Extracted records

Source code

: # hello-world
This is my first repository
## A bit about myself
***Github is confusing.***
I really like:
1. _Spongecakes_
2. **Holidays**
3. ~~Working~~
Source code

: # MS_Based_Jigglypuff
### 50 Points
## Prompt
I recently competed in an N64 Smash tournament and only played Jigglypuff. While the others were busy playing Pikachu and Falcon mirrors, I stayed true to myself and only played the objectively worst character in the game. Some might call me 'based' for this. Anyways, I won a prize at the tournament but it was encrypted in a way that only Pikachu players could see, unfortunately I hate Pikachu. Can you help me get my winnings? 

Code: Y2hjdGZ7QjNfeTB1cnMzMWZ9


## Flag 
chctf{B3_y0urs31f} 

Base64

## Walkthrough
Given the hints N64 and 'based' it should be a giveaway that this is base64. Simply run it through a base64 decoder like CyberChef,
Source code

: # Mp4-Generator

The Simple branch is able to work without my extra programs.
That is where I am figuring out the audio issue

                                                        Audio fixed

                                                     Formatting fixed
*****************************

Problem details
Copy the data above in full, character for character.

Result of this exercise
Source code

: # hello-world
This is my first repository
## A bit about myself
***Github is confusing.***
I really like:
1. _Spongecakes_
2. **Holidays**
3. ~~Working~~
Source code

: # MS_Based_Jigglypuff
### 50 Points
## Prompt
I recently competed in an N64 Smash tournament and only played Jigglypuff. While the others were busy playing Pikachu and Falcon mirrors, I stayed true to myself and only played the objectively worst character in the game. Some might call me 'based' for this. Anyways, I won a prize at the tournament but it was encrypted in a way that only Pikachu players could see, unfortunately I hate Pikachu. Can you help me get my winnings? 

Code: Y2hjdGZ7QjNfeTB1cnMzMWZ9


## Flag 
chctf{B3_y0urs31f} 

Base64

## Walkthrough
Given the hints N64 and 'based' it should be a giveaway that this is base64. Simply run it through a base64 decoder like CyberChef,
Source code

: # Mp4-Generator

The Simple branch is able to work without my extra programs.
That is where I am figuring out the audio issue

                                                        Audio fixed

                                                     Formatting fixed
*****************************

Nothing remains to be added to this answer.